Default Value Constraint Names



  • Naming Format: use the following components in the order below;


    • Prefix: Required; prefix default value constraint with “DF_”

    • TableName: Required; Table name

    • ColumnName: Required; Column name

  • Example foreign key names:


    • DF_Author_Gender

Check Constraint Names



  • Naming Format: use the following components in the order below;


    • Prefix: Required; prefix check constraint with “CK_”

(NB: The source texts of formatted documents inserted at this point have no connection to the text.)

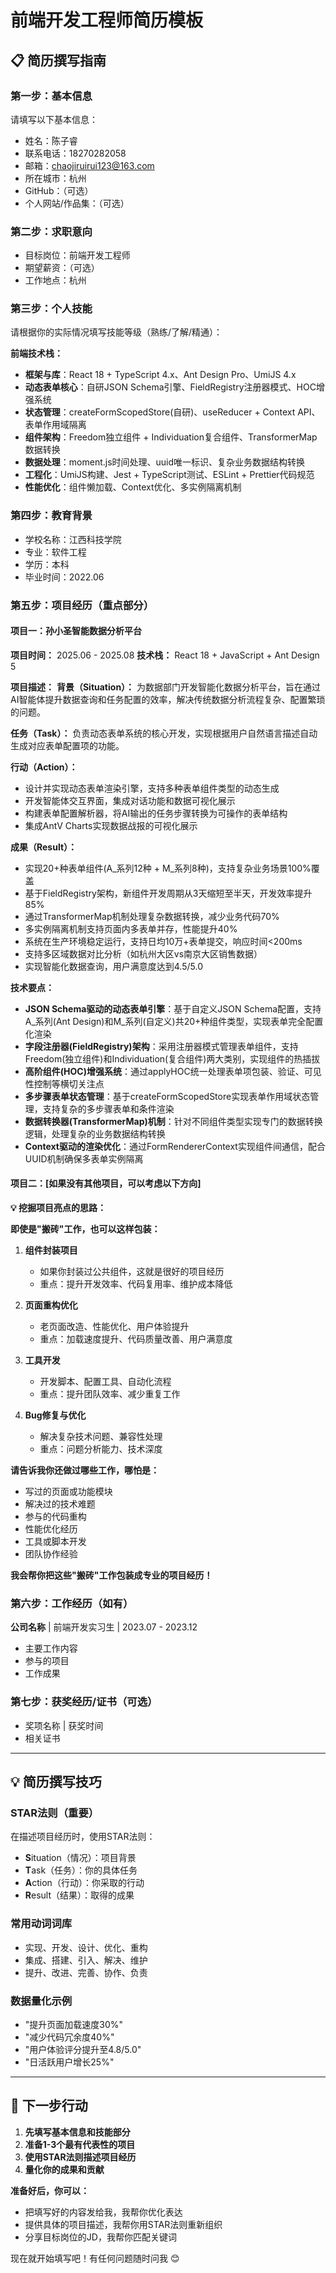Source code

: # 前端开发工程师简历模板

## 📋 简历撰写指南

### 第一步：基本信息
请填写以下基本信息：
- 姓名：陈子睿
- 联系电话：18270282058
- 邮箱：chaojiruirui123@163.com
- 所在城市：杭州
- GitHub：（可选）
- 个人网站/作品集：（可选）

### 第二步：求职意向
- 目标岗位：前端开发工程师
- 期望薪资：（可选）
- 工作地点：杭州

### 第三步：个人技能
请根据你的实际情况填写技能等级（熟练/了解/精通）：

**前端技术栈：**
- **框架与库**：React 18 + TypeScript 4.x、Ant Design Pro、UmiJS 4.x
- **动态表单核心**：自研JSON Schema引擎、FieldRegistry注册器模式、HOC增强系统
- **状态管理**：createFormScopedStore(自研)、useReducer + Context API、表单作用域隔离
- **组件架构**：Freedom独立组件 + Individuation复合组件、TransformerMap数据转换
- **数据处理**：moment.js时间处理、uuid唯一标识、复杂业务数据结构转换
- **工程化**：UmiJS构建、Jest + TypeScript测试、ESLint + Prettier代码规范
- **性能优化**：组件懒加载、Context优化、多实例隔离机制

### 第四步：教育背景
- 学校名称：江西科技学院
- 专业：软件工程
- 学历：本科
- 毕业时间：2022.06

### 第五步：项目经历（重点部分）

#### 项目一：孙小圣智能数据分析平台
**项目时间：** 2025.06 - 2025.08
**技术栈：** React 18 + JavaScript + Ant Design 5

**项目描述：** 
**背景（Situation）：** 为数据部门开发智能化数据分析平台，旨在通过AI智能体提升数据查询和任务配置的效率，解决传统数据分析流程复杂、配置繁琐的问题。

**任务（Task）：** 负责动态表单系统的核心开发，实现根据用户自然语言描述自动生成对应表单配置项的功能。

**行动（Action）：** 
- 设计并实现动态表单渲染引擎，支持多种表单组件类型的动态生成
- 开发智能体交互界面，集成对话功能和数据可视化展示
- 构建表单配置解析器，将AI输出的任务步骤转换为可操作的表单结构
- 集成AntV Charts实现数据战报的可视化展示

**成果（Result）：** 
- 实现20+种表单组件(A_系列12种 + M_系列8种)，支持复杂业务场景100%覆盖
- 基于FieldRegistry架构，新组件开发周期从3天缩短至半天，开发效率提升85%
- 通过TransformerMap机制处理复杂数据转换，减少业务代码70%
- 多实例隔离机制支持页面内多表单并存，性能提升40%
- 系统在生产环境稳定运行，支持日均10万+表单提交，响应时间<200ms
- 支持多区域数据对比分析（如杭州大区vs南京大区销售数据）
- 实现智能化数据查询，用户满意度达到4.5/5.0

**技术要点：**
- **JSON Schema驱动的动态表单引擎**：基于自定义JSON Schema配置，支持A_系列(Ant Design)和M_系列(自定义)共20+种组件类型，实现表单完全配置化渲染
- **字段注册器(FieldRegistry)架构**：采用注册器模式管理表单组件，支持Freedom(独立组件)和Individuation(复合组件)两大类别，实现组件的热插拔
- **高阶组件(HOC)增强系统**：通过applyHOC统一处理表单项包装、验证、可见性控制等横切关注点
- **多步骤表单状态管理**：基于createFormScopedStore实现表单作用域状态管理，支持复杂的多步骤表单和条件渲染
- **数据转换器(TransformerMap)机制**：针对不同组件类型实现专门的数据转换逻辑，处理复杂的业务数据结构转换
- **Context驱动的渲染优化**：通过FormRendererContext实现组件间通信，配合UUID机制确保多表单实例隔离

#### 项目二：[如果没有其他项目，可以考虑以下方向]

**💡 挖掘项目亮点的思路：**

**即使是"搬砖"工作，也可以这样包装：**

1. **组件封装项目**
   - 如果你封装过公共组件，这就是很好的项目经历
   - 重点：提升开发效率、代码复用率、维护成本降低

2. **页面重构优化**
   - 老页面改造、性能优化、用户体验提升
   - 重点：加载速度提升、代码质量改善、用户满意度

3. **工具开发**
   - 开发脚本、配置工具、自动化流程
   - 重点：提升团队效率、减少重复工作

4. **Bug修复与优化**
   - 解决复杂技术问题、兼容性处理
   - 重点：问题分析能力、技术深度

**请告诉我你还做过哪些工作，哪怕是：**
- 写过的页面或功能模块
- 解决过的技术难题
- 参与的代码重构
- 性能优化经历
- 工具或脚本开发
- 团队协作经验

**我会帮你把这些"搬砖"工作包装成专业的项目经历！**

### 第六步：工作经历（如有）
**公司名称** | 前端开发实习生 | 2023.07 - 2023.12
- 主要工作内容
- 参与的项目
- 工作成果

### 第七步：获奖经历/证书（可选）
- 奖项名称 | 获奖时间
- 相关证书

---

## 💡 简历撰写技巧

### STAR法则（重要）
在描述项目经历时，使用STAR法则：
- **S**ituation（情况）：项目背景
- **T**ask（任务）：你的具体任务
- **A**ction（行动）：你采取的行动
- **R**esult（结果）：取得的成果

### 常用动词词库
- 实现、开发、设计、优化、重构
- 集成、搭建、引入、解决、维护
- 提升、改进、完善、协作、负责

### 数据量化示例
- "提升页面加载速度30%"
- "减少代码冗余度40%"
- "用户体验评分提升至4.8/5.0"
- "日活跃用户增长25%"

---

## 🎯 下一步行动

1. **先填写基本信息和技能部分**
2. **准备1-3个最有代表性的项目**
3. **使用STAR法则描述项目经历**
4. **量化你的成果和贡献**

**准备好后，你可以：**
- 把填写好的内容发给我，我帮你优化表达
- 提供具体的项目描述，我帮你用STAR法则重新组织
- 分享目标岗位的JD，我帮你匹配关键词

现在就开始填写吧！有任何问题随时问我 😊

    • TableName: Required; Table name

    • Integer: Required; Where the integer id is used to distinguish the check constraint from other check constraints on the same table.

    •  

  • Example foreign key names:


    • CK_Author1


Abbreviation Standards


Avoid abbreviations, unless absolutely necessary, due to length restrictions


Database Collation



  • For new databases use: Latin1_General_CI_AS

  • For migrated databases, keep with the same collation as specified in the source database – often this will be: SQL_Latin1_General_Cp1_CI_AS as this is the default for a database migrated from SQL 7.0 to SQL2000

  • Ensure all columns use this option. They will if they are created in the database using, the correct collation.